I’m in Atlanta as I write this, or more technically in Norcross, which is near Atlanta. Jesseca is in an Enneagram Training intensive this week while I have the privilege of presenting a couple of workshops and seeing some private clients here at a popular new age bookstore called Phoenix and Dragon. We’ve both been quite busy, and one of my intentions is to get some writing down in between the private sessions and the workshops. Got some homework to do!

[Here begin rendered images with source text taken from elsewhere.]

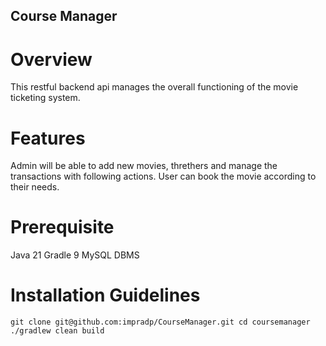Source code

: ## Course Manager

# Overview
This restful backend api manages the overall functioning of the movie ticketing system.

# Features
Admin will be able to add new movies, threthers and manage the transactions with following actions.
User can book the movie according to their needs.

# Prerequisite
Java 21
Gradle 9
MySQL DBMS

# Installation Guidelines
`git clone git@github.com:impradp/CourseManager.git
cd coursemanager
./gradlew clean build`
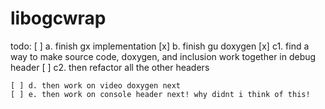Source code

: # libogcwrap

todo:
	[ ] a. finish gx implementation
	[x] b. finish gu doxygen
	[x] c1. find a way to make source code, doxygen, and inclusion work together in debug header
	[ ] c2. then refactor all the other headers

	[ ] d. then work on video doxygen next
	[ ] e. then work on console header next! why didnt i think of this!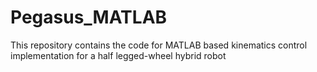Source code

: # Pegasus_MATLAB
This repository contains the code for MATLAB based kinematics control implementation for a half legged-wheel hybrid robot

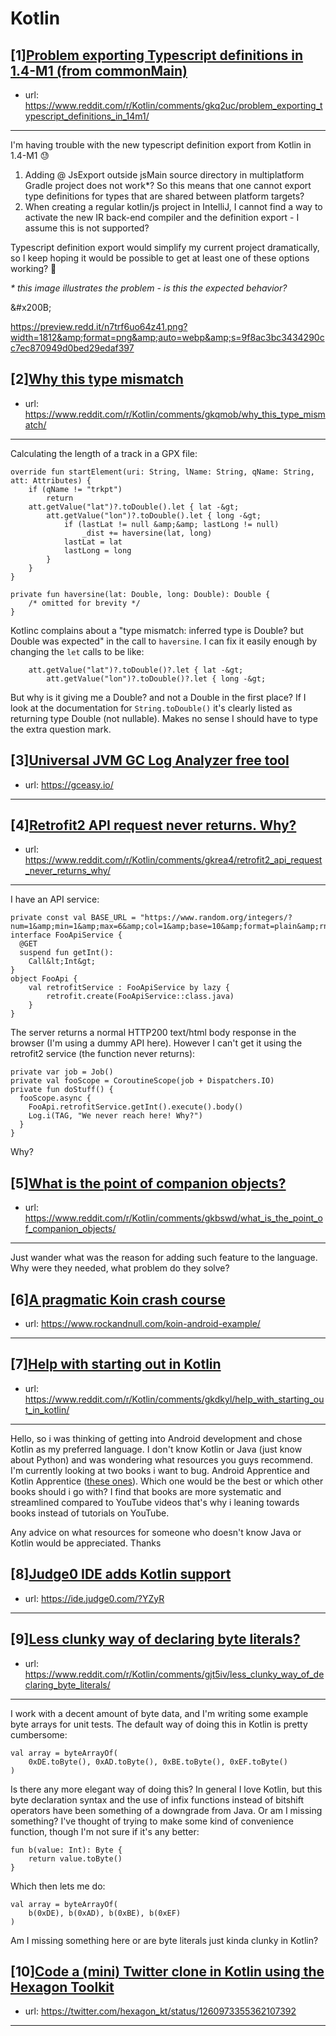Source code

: # Kotlin
## [1][Problem exporting Typescript definitions in 1.4-M1 (from commonMain)](https://www.reddit.com/r/Kotlin/comments/gkq2uc/problem_exporting_typescript_definitions_in_14m1/)
- url: https://www.reddit.com/r/Kotlin/comments/gkq2uc/problem_exporting_typescript_definitions_in_14m1/
---
I'm having trouble with the new typescript definition export from Kotlin in 1.4-M1 😓

1. Adding @ JsExport outside jsMain source directory in multiplatform Gradle project does not work\*? So this means that one cannot export type definitions for types that are shared between platform targets?
2. When creating a regular kotlin/js project in IntelliJ, I cannot find a way to activate the new  IR back-end compiler and the definition export - I assume this is not supported?

Typescript definition export would simplify my current project dramatically, so I keep hoping it would be possible to get at least one of these options working? 🤞

*\* this image illustrates the problem - is this the expected behavior?*

&amp;#x200B;

https://preview.redd.it/n7trf6uo64z41.png?width=1812&amp;format=png&amp;auto=webp&amp;s=9f8ac3bc3434290cc7ec870949d0bed29edaf397
## [2][Why this type mismatch](https://www.reddit.com/r/Kotlin/comments/gkqmob/why_this_type_mismatch/)
- url: https://www.reddit.com/r/Kotlin/comments/gkqmob/why_this_type_mismatch/
---
Calculating the length of a track in a GPX file:

    override fun startElement(uri: String, lName: String, qName: String, att: Attributes) {
        if (qName != "trkpt")
            return
        att.getValue("lat")?.toDouble().let { lat -&gt;
            att.getValue("lon")?.toDouble().let { long -&gt;
                if (lastLat != null &amp;&amp; lastLong != null)
                    _dist += haversine(lat, long)
                lastLat = lat
                lastLong = long
            }
        }
    }

    private fun haversine(lat: Double, long: Double): Double {
        /* omitted for brevity */
    }

Kotlinc complains about a "type mismatch: inferred type is Double? but Double was expected" in the call to `haversine`. I can fix it easily enough by changing the `let` calls to be like:

        att.getValue("lat")?.toDouble()?.let { lat -&gt;
            att.getValue("lon")?.toDouble()?.let { long -&gt;

But why is it giving me a Double? and not a Double in the first place? If I look at the documentation for `String.toDouble()` it's clearly listed as returning type Double (not nullable). Makes no sense I should have to type the extra question mark.
## [3][Universal JVM GC Log Analyzer free tool](https://www.reddit.com/r/Kotlin/comments/gkp4v0/universal_jvm_gc_log_analyzer_free_tool/)
- url: https://gceasy.io/
---

## [4][Retrofit2 API request never returns. Why?](https://www.reddit.com/r/Kotlin/comments/gkrea4/retrofit2_api_request_never_returns_why/)
- url: https://www.reddit.com/r/Kotlin/comments/gkrea4/retrofit2_api_request_never_returns_why/
---
I have an API service:

    private const val BASE_URL = "https://www.random.org/integers/?num=1&amp;min=1&amp;max=6&amp;col=1&amp;base=10&amp;format=plain&amp;rnd=new"
    interface FooApiService {
      @GET
      suspend fun getInt():
        Call&lt;Int&gt;
    }
    object FooApi {
        val retrofitService : FooApiService by lazy {
            retrofit.create(FooApiService::class.java)
        }
    }

The server returns a normal HTTP200 text/html body response in the browser (I'm using a dummy API here). However I can't get it using the retrofit2 service (the function never returns):

    private var job = Job()
    private val fooScope = CoroutineScope(job + Dispatchers.IO)
    private fun doStuff() {
      fooScope.async {
        FooApi.retrofitService.getInt().execute().body()
        Log.i(TAG, "We never reach here! Why?")
      }
    }

Why?
## [5][What is the point of companion objects?](https://www.reddit.com/r/Kotlin/comments/gkbswd/what_is_the_point_of_companion_objects/)
- url: https://www.reddit.com/r/Kotlin/comments/gkbswd/what_is_the_point_of_companion_objects/
---
Just wander what was the reason for adding such feature to the language. Why were they needed, what problem do they solve?
## [6][A pragmatic Koin crash course](https://www.reddit.com/r/Kotlin/comments/gkfxh7/a_pragmatic_koin_crash_course/)
- url: https://www.rockandnull.com/koin-android-example/
---

## [7][Help with starting out in Kotlin](https://www.reddit.com/r/Kotlin/comments/gkdkyl/help_with_starting_out_in_kotlin/)
- url: https://www.reddit.com/r/Kotlin/comments/gkdkyl/help_with_starting_out_in_kotlin/
---
Hello, so i was thinking of getting into Android development and chose Kotlin as my preferred language. I don't know Kotlin or Java (just know about Python) and was wondering what resources you guys recommend. I'm currently looking at two books i want to bug. Android Apprentice and Kotlin Apprentice ([these ones](https://imgur.com/a/5PpVZwk)). Which one would be the best or which other books should i go with? I find that books are more systematic and streamlined compared to YouTube videos that's why i leaning towards books instead of tutorials on YouTube.

Any advice on what resources for someone who doesn't know Java or Kotlin would be appreciated. Thanks
## [8][Judge0 IDE adds Kotlin support](https://www.reddit.com/r/Kotlin/comments/gk03pm/judge0_ide_adds_kotlin_support/)
- url: https://ide.judge0.com/?YZyR
---

## [9][Less clunky way of declaring byte literals?](https://www.reddit.com/r/Kotlin/comments/gjt5iv/less_clunky_way_of_declaring_byte_literals/)
- url: https://www.reddit.com/r/Kotlin/comments/gjt5iv/less_clunky_way_of_declaring_byte_literals/
---
I work with a decent amount of byte data, and I'm writing some example byte arrays for unit tests. The default way of doing this in Kotlin is pretty cumbersome:

    val array = byteArrayOf(
        0xDE.toByte(), 0xAD.toByte(), 0xBE.toByte(), 0xEF.toByte()
    )

Is there any more elegant way of doing this? In general I love Kotlin, but this byte declaration syntax and the use of infix functions instead of bitshift operators have been something of a downgrade from Java. Or am I missing something? I've thought of trying to make some kind of convenience function, though I'm not sure if it's any better:

    fun b(value: Int): Byte {
        return value.toByte()
    }

Which then lets me do:

    val array = byteArrayOf(
        b(0xDE), b(0xAD), b(0xBE), b(0xEF)
    )

Am I missing something here or are byte literals just kinda clunky in Kotlin?
## [10][Code a (mini) Twitter clone in Kotlin using the Hexagon Toolkit](https://www.reddit.com/r/Kotlin/comments/gjq174/code_a_mini_twitter_clone_in_kotlin_using_the/)
- url: https://twitter.com/hexagon_kt/status/1260973355362107392
---

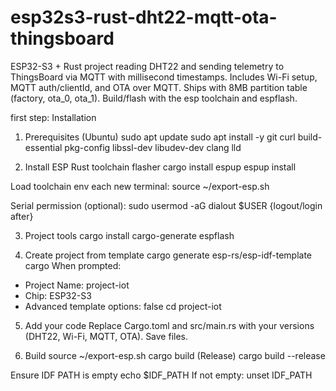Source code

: # esp32s3-rust-dht22-mqtt-ota-thingsboard
ESP32-S3 + Rust project reading DHT22 and sending telemetry to ThingsBoard via MQTT with millisecond timestamps. Includes Wi-Fi setup, MQTT auth/clientId, and OTA over MQTT. Ships with 8MB partition table (factory, ota_0, ota_1). Build/flash with the esp toolchain and espflash.

first step: Installation
1) Prerequisites (Ubuntu)
sudo apt update
sudo apt install -y git curl build-essential pkg-config libssl-dev libudev-dev clang lld

2) Install ESP Rust toolchain  flasher
cargo install espup
espup install

Load toolchain env each new terminal:
source ~/export-esp.sh

Serial permission (optional):
sudo usermod -aG dialout $USER  {logout/login after}

3) Project tools
cargo install cargo-generate espflash

4) Create project from template
cargo generate esp-rs/esp-idf-template cargo
When prompted:
- Project Name: project-iot
- Chip: ESP32-S3
- Advanced template options: false
cd project-iot

5) Add your code
Replace Cargo.toml and src/main.rs with your versions (DHT22, Wi-Fi, MQTT, OTA). Save files.

6) Build
source ~/export-esp.sh
cargo build
(Release) cargo build --release

Ensure IDF PATH is empty
echo $IDF_PATH
If not empty: unset IDF_PATH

We had one car so I would take Jess to her class in the morning and pick her up in the evening. Here it is Sunday and after driving to and from the class where I’d dropped her off, I tuned into a radio station where a very enthusiastic preacher was giving his sermon. As I noted in my book Sacred Ceremony, I’d learned to appreciate all the different ways we humans try to reach God, no matter the face and clothing of any particular religion or spiritual practice. It all comes down to different ways we try to get or remain in touch with Great Spirit, Source, Creator, All-That-Is, or whatever term you want to apply here. It’s still God. Maybe not in the sense of a really big guy with a long white beard watching for you to make the wrong moves, but a more universal power that animates everything in the heavens and on Earth.

So this preacher was talking about Jesus as God, or the Son of God. He had one of those singsong kinds of rhythms, similar to what you would imagine a radio preacher would sound like, in that lilting southern dialect that makes its own special kind of music. Reminded me of the hypnotic cadence of Jesse Jackson. He was emphasizing that God wasn’t the vengeful Great Being that we typically think of, watching for us to commit sins and then parceling out punishment. Instead he wove his talk around the first two commandments, ones that Jesus had stressed.

And those are first, love God, and second, love your neighbor. So simple. Easier to remember than ten commandments! It’s a great moral code, but one that can be challenging to follow. Especially if that neighbor is someone who violates your personal sense of what’s right or wrong, whether they’re a stranger or someone close to you. Then judgments follow. There’s the real work—to be aware of and clear those judgments so that love can come through.

I sure liked what that southern preacher had to say.